Nanoribbon internalization was assessed by staining murine macrophages with 500nM Lysotracker red DND (Invitrogen L7528) and Hoechst 33342 (1:3000, Invitrogen H3570) to visualize lysosomes and nuclei, respectively, in FBS-free media for 35min at 37⁰C. Cells were then exposed to MoO₃ nanoribbons (470μg mL⁻¹), MoO₃ nanoparticles, crocidolite asbestos or wollastonite (100μg mL⁻¹) in HEPES supplemented, complete RPMI media and incubated at 37^⁰C in an environmental chamber on a Zeiss LSM 710 confocal microscope.

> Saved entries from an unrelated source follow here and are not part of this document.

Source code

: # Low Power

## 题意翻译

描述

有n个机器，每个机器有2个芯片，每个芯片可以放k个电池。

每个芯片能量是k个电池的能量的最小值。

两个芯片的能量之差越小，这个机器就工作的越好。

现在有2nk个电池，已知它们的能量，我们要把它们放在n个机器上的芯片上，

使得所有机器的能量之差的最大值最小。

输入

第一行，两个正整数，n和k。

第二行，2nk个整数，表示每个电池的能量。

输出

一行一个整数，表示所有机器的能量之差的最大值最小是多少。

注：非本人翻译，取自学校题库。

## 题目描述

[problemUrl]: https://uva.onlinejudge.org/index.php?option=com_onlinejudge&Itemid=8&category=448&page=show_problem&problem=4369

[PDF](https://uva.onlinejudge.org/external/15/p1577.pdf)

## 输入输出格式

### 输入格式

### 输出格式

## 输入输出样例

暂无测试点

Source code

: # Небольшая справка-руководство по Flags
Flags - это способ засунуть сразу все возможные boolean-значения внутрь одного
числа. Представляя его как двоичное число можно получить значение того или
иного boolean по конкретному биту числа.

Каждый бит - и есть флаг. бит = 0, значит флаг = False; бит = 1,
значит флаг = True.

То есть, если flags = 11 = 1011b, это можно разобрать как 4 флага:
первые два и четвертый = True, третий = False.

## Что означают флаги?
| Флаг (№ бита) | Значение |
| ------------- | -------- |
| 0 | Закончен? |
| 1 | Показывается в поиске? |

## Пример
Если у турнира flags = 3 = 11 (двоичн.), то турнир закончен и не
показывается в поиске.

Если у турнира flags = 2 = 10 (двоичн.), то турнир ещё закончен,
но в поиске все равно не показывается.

Confocal images were taken at 63× every 10min over 2h with both fluorescent and DIC filters. Image J software (imagej.nih.gov/ij) was used to separate the color channels for each image, creating greyscale images. The look up table (LUT) was then used to assign artificial colors to the bright and dark regions of the image. This technique allowed us to artificially color the lysosomes magenta and the particles green in order to highlight their localization within the cell.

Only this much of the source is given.